Новых бойцов выстраивают для утренней поверки. Суетится и бегает Черенков. Бойцы волнуются. Затем появляется Самарин, в начищенных сапогах, весь в ремнях, важный как генерал.
О чем он думает, разглядывая разношерстную толпу? Я стараюсь смотреть на пополнение глазами Самарина. Нет, это не погодки, как бывало до войны, не рослые, отобранные один к одному парни. Призывают сразу разные возрасты, война требует солдат. Кто они, откуда? Вот этот тщетно и конфузливо старается втянуть под ремень круглый живот. Наверное, служащий, человек сидячей жизни. Или этот красавец с озорными глазами, полный уверенности, что он нигде и никогда не пропадет. Или тот, до того растерянный и удивленный, что не может понять, где "право" и где "лево", как ему это ни втолковывает Черенков. Подавленный своей непонятливостью, солдат улыбается детской улыбкой. Или вот тот великан с могучими плечами. С такими долго мучаются старшины, подбирая обмундирование по росту. Или этот хилый, сонный, с торчащими ушами. Да, всех их надо в короткий срок сделать солдатами, научить держать винтовки, стрелять из орудия, окапываться, маршировать, переползать, маскироваться, наматывать портянки, чтобы ноги на марше не стирались до крови.
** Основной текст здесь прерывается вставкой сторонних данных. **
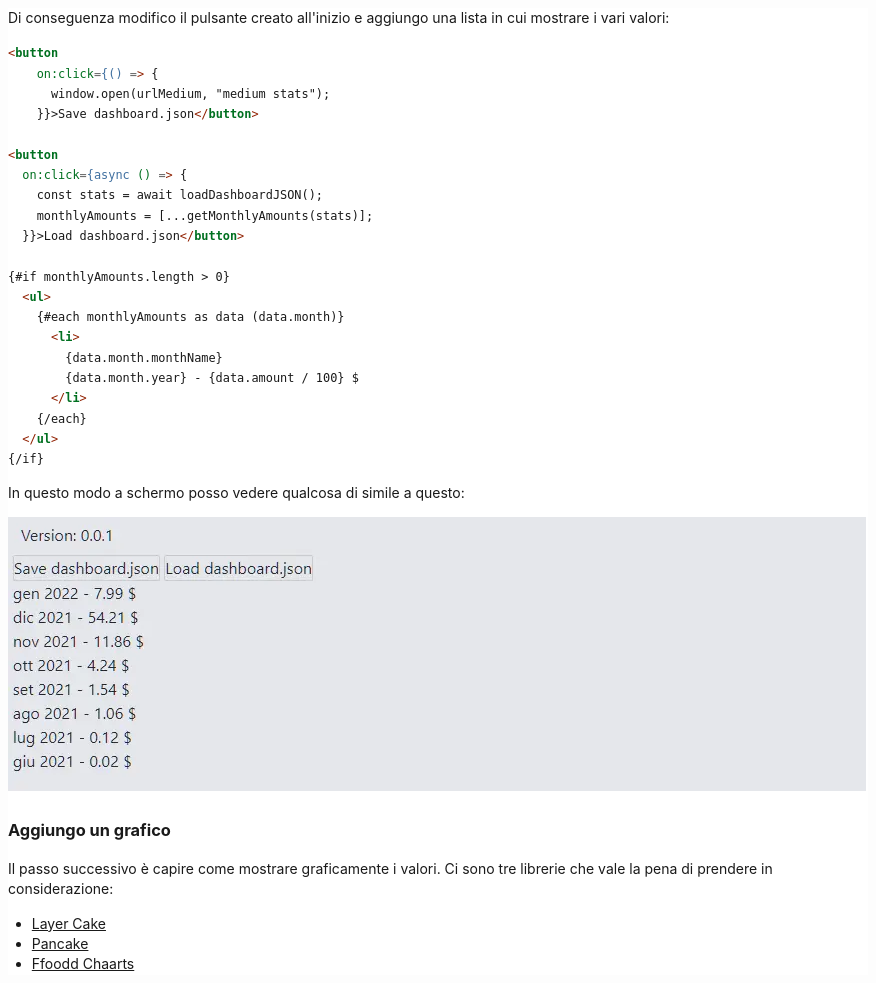 Di conseguenza modifico il pulsante creato all'inizio e aggiungo una lista in cui mostrare i vari valori:

```html
<button
    on:click={() => {
      window.open(urlMedium, "medium stats");
    }}>Save dashboard.json</button>

<button
  on:click={async () => {
    const stats = await loadDashboardJSON();
    monthlyAmounts = [...getMonthlyAmounts(stats)];
  }}>Load dashboard.json</button>

{#if monthlyAmounts.length > 0}
  <ul>
    {#each monthlyAmounts as data (data.month)}
      <li>
        {data.month.monthName}
        {data.month.year} - {data.amount / 100} $
      </li>
    {/each}
  </ul>
{/if}
```

In questo modo a schermo posso vedere qualcosa di simile a questo:

![Immagine](./month.webp)

### Aggiungo un grafico

Il passo successivo è capire come mostrare graficamente i valori. Ci sono tre librerie che vale la pena di prendere in considerazione:

- [Layer Cake](https://github.com/mhkeller/layercake)
- [Pancake](https://github.com/Rich-Harris/pancake)
- [Ffoodd Chaarts](https://ffoodd.github.io/chaarts/index.html)

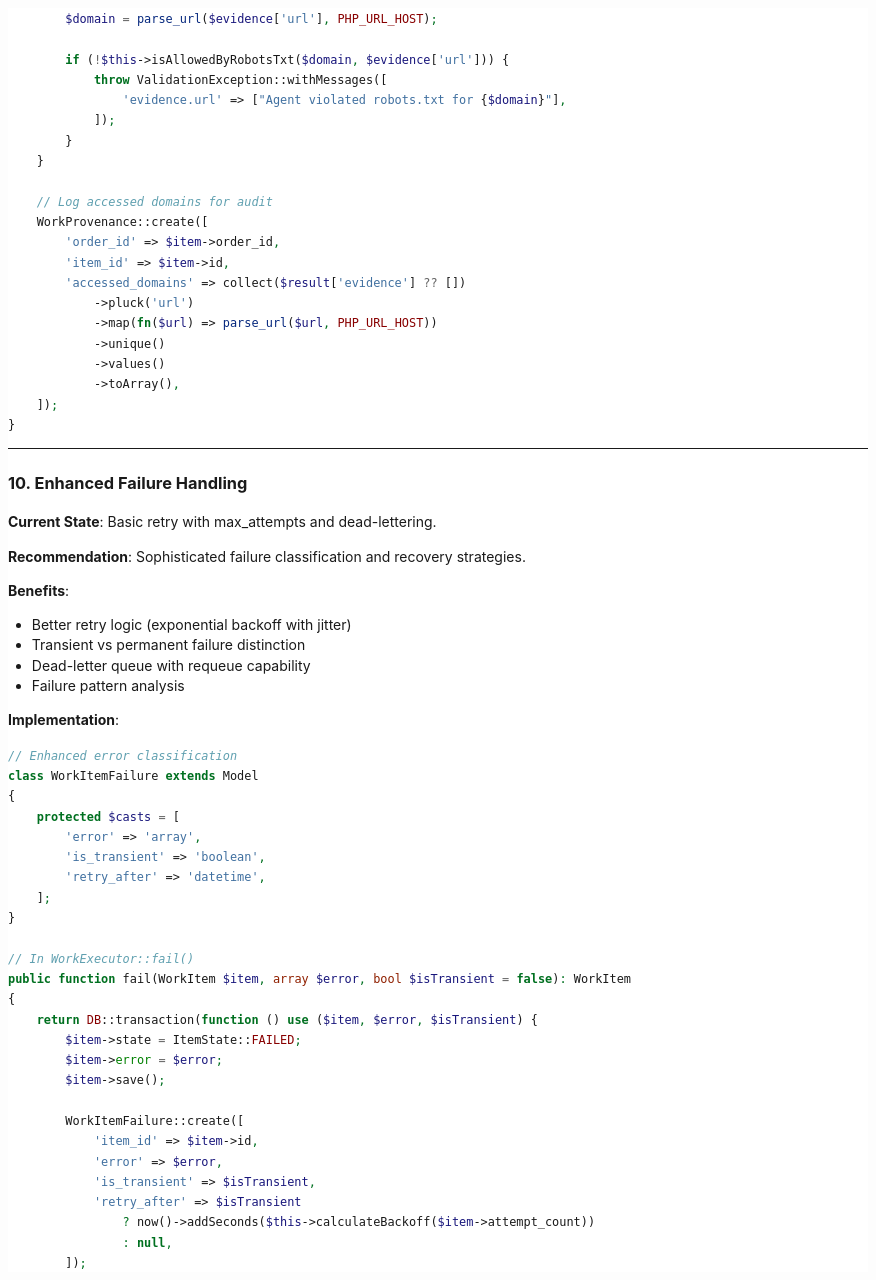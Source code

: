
 ```php
        $domain = parse_url($evidence['url'], PHP_URL_HOST);
        
        if (!$this->isAllowedByRobotsTxt($domain, $evidence['url'])) {
            throw ValidationException::withMessages([
                'evidence.url' => ["Agent violated robots.txt for {$domain}"],
            ]);
        }
    }
    
    // Log accessed domains for audit
    WorkProvenance::create([
        'order_id' => $item->order_id,
        'item_id' => $item->id,
        'accessed_domains' => collect($result['evidence'] ?? [])
            ->pluck('url')
            ->map(fn($url) => parse_url($url, PHP_URL_HOST))
            ->unique()
            ->values()
            ->toArray(),
    ]);
}
```

---

### 10. Enhanced Failure Handling

**Current State**: Basic retry with max_attempts and dead-lettering.

**Recommendation**: Sophisticated failure classification and recovery strategies.

**Benefits**:
- Better retry logic (exponential backoff with jitter)
- Transient vs permanent failure distinction
- Dead-letter queue with requeue capability
- Failure pattern analysis

**Implementation**:
```php
// Enhanced error classification
class WorkItemFailure extends Model
{
    protected $casts = [
        'error' => 'array',
        'is_transient' => 'boolean',
        'retry_after' => 'datetime',
    ];
}

// In WorkExecutor::fail()
public function fail(WorkItem $item, array $error, bool $isTransient = false): WorkItem
{
    return DB::transaction(function () use ($item, $error, $isTransient) {
        $item->state = ItemState::FAILED;
        $item->error = $error;
        $item->save();
        
        WorkItemFailure::create([
            'item_id' => $item->id,
            'error' => $error,
            'is_transient' => $isTransient,
            'retry_after' => $isTransient 
                ? now()->addSeconds($this->calculateBackoff($item->attempt_count))
                : null,
        ]);
```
А Самарин все смотрит и смотрит. Так изучает учитель ребятишек, пришедших впервые в класс. Так вглядывается художник в эскизы, приступая к картине. Так перечитывает записные книжки писатель, садясь за повесть. Так знакомится парторг с членами организации.
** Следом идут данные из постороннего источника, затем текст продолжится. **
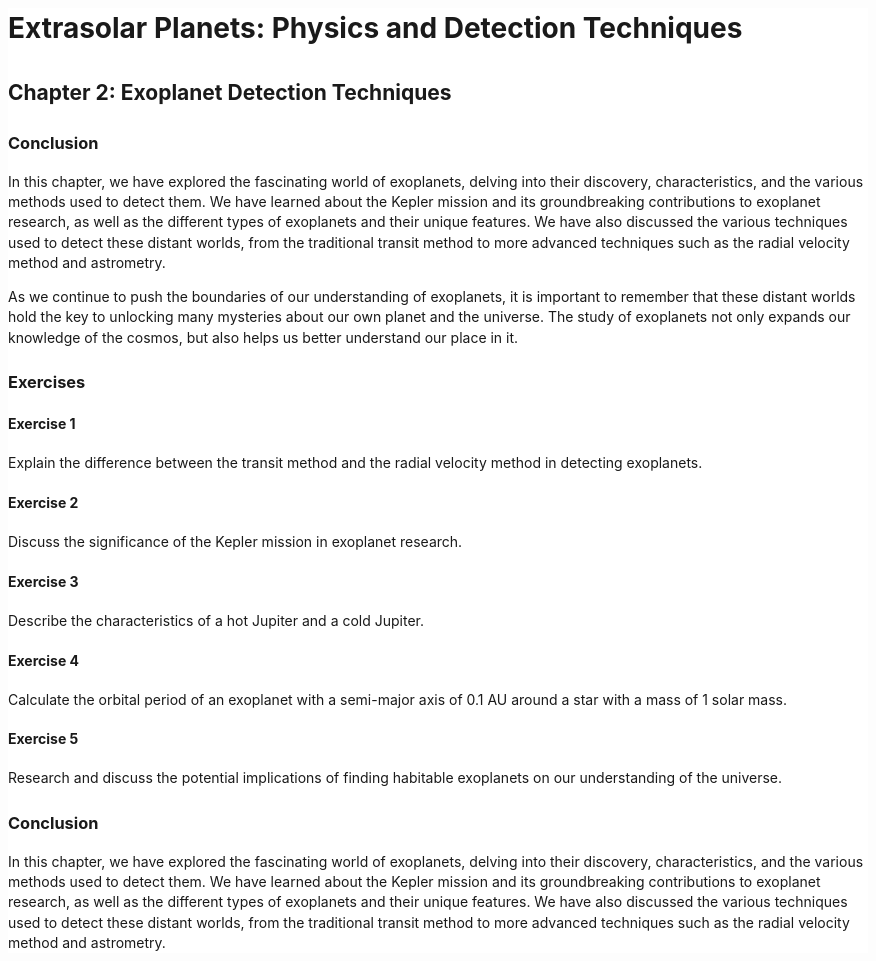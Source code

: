 
# Extrasolar Planets: Physics and Detection Techniques

## Chapter 2: Exoplanet Detection Techniques




### Conclusion

In this chapter, we have explored the fascinating world of exoplanets, delving into their discovery, characteristics, and the various methods used to detect them. We have learned about the Kepler mission and its groundbreaking contributions to exoplanet research, as well as the different types of exoplanets and their unique features. We have also discussed the various techniques used to detect these distant worlds, from the traditional transit method to more advanced techniques such as the radial velocity method and astrometry.

As we continue to push the boundaries of our understanding of exoplanets, it is important to remember that these distant worlds hold the key to unlocking many mysteries about our own planet and the universe. The study of exoplanets not only expands our knowledge of the cosmos, but also helps us better understand our place in it.

### Exercises

#### Exercise 1
Explain the difference between the transit method and the radial velocity method in detecting exoplanets.

#### Exercise 2
Discuss the significance of the Kepler mission in exoplanet research.

#### Exercise 3
Describe the characteristics of a hot Jupiter and a cold Jupiter.

#### Exercise 4
Calculate the orbital period of an exoplanet with a semi-major axis of 0.1 AU around a star with a mass of 1 solar mass.

#### Exercise 5
Research and discuss the potential implications of finding habitable exoplanets on our understanding of the universe.


### Conclusion

In this chapter, we have explored the fascinating world of exoplanets, delving into their discovery, characteristics, and the various methods used to detect them. We have learned about the Kepler mission and its groundbreaking contributions to exoplanet research, as well as the different types of exoplanets and their unique features. We have also discussed the various techniques used to detect these distant worlds, from the traditional transit method to more advanced techniques such as the radial velocity method and astrometry.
Вот Самарин бросил окурок и с решительным видом вышел вперед. Младшие командиры уже подравняли строй, подали лейтенанту списки.
- Белацкий! Лобков! Кисель! Кто Кисель?
- Мы, - степенно ответил голубоглазый человек, тот самый, что по-детски улыбался.
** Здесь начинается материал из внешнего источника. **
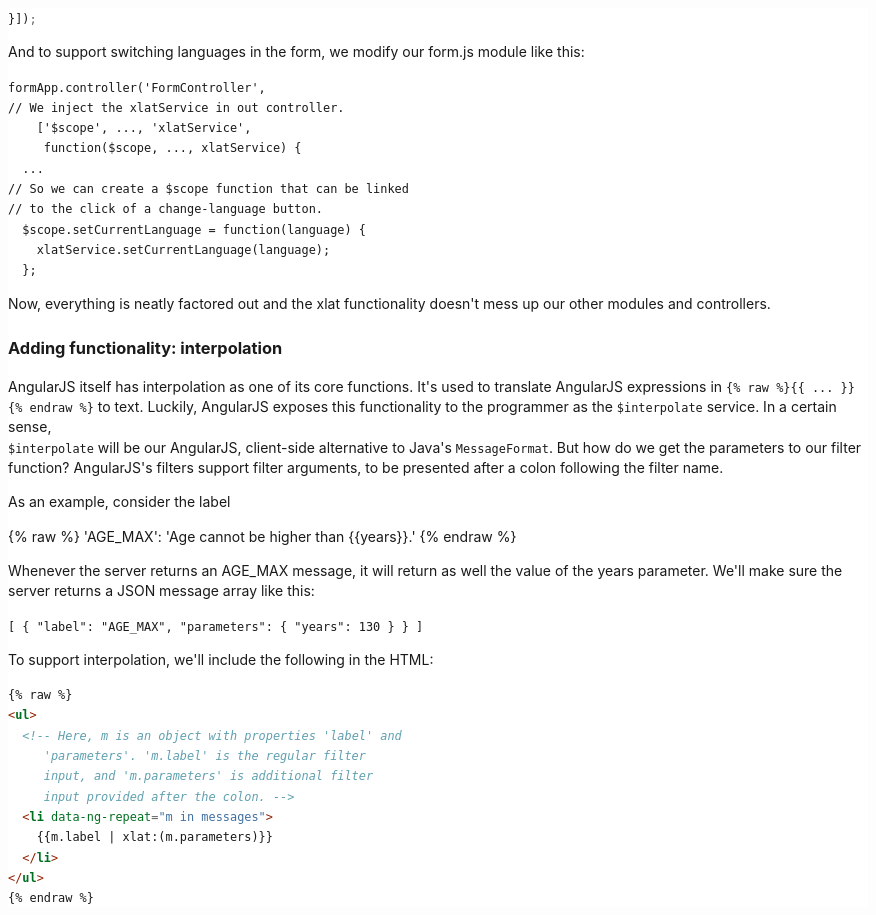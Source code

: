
 ```js
}]);
```

And to support switching languages in the form, we modify our form.js module like this:

```
formApp.controller('FormController',
// We inject the xlatService in out controller.
    ['$scope', ..., 'xlatService',
     function($scope, ..., xlatService) {
  ...
// So we can create a $scope function that can be linked
// to the click of a change-language button.
  $scope.setCurrentLanguage = function(language) {
    xlatService.setCurrentLanguage(language);
  };
```

Now, everything is neatly factored out and the xlat functionality doesn't mess up our other modules and controllers.

### Adding functionality: interpolation

AngularJS itself has interpolation as one of its core functions. It's used to translate AngularJS expressions in `{% raw %}{{ ... }}{% endraw %}` to text. Luckily, AngularJS exposes this functionality to the programmer as the `$interpolate` service. In a certain sense,  
`$interpolate` will be our AngularJS, client-side alternative to Java's `MessageFormat`. But how do we get the parameters to our filter function? AngularJS's filters support filter arguments, to be presented after a colon following the filter name.

As an example, consider the label

{% raw %}
    'AGE_MAX': 'Age cannot be higher than {{years}}.'
{% endraw %}

Whenever the server returns an AGE_MAX message, it will return as well the value of the years parameter. We'll make sure the server returns a JSON message array like this:

    [ { "label": "AGE_MAX", "parameters": { "years": 130 } } ]

To support interpolation, we'll include the following in the HTML:

```html
{% raw %}
<ul>
  <!-- Here, m is an object with properties 'label' and
     'parameters'. 'm.label' is the regular filter
     input, and 'm.parameters' is additional filter
     input provided after the colon. -->
  <li data-ng-repeat="m in messages">
    {{m.label | xlat:(m.parameters)}}
  </li>
</ul>
{% endraw %}
```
- Кисель есть, очень хорошо, теперь надо ложку, - негромко пошутил Самарин. Смешок прошел по рядам. - Флегонтьев!.. Кто Флегонтьев?
- Ну, я… - небрежно ответил молодой, с безучастным выражением лица мужчина.
Самарин внимательно вскинул глаза. Что-то, должно быть, не понравилось ему в этом развалистом парне с толстой шеей. Он строго заметил:
- Как стоите перед командиром? Станьте ровно! Яцына!
Бойкий, с нагловатыми глазами, скуластый, подбористый человек весело отозвался:
- Тут я!
Перекличка окончена. Самарин говорит:
- Товарищи новые бойцы! Наша батарея не имела по сегодняшний день взысканий и замечаний, находится на отличном счету в части, хотя состав батареи менялся, обученные нами артиллерийские расчеты отбывали на фронт. Но тот, кто оставался, понимал свой долг, учил новоприбывших, не жалея сил. Репутацией дорожил. Мы и вас призываем к тому же. Помните, товарищи бойцы: в нашем подразделении не было и не должно быть плохих солдат…
Подошли командиры орудий, и Самарин стал с ними советоваться, кого из старых бойцов, оставшихся на батарее, прикрепить к новичкам. Лобков шустрый, этот сам потребует своего, с ним беспокойства не будет. Кисель слишком тих, надо его соединить с бойким человеком. А вот Флегонтьев… Пусть за Флегонтьевым последит командир орудия Черенков. Лично…
И Самарин многозначительно поднял палец.
Черенков вздохнул и, откозыряв, помотал головой. На лице его отразилось отчаяние.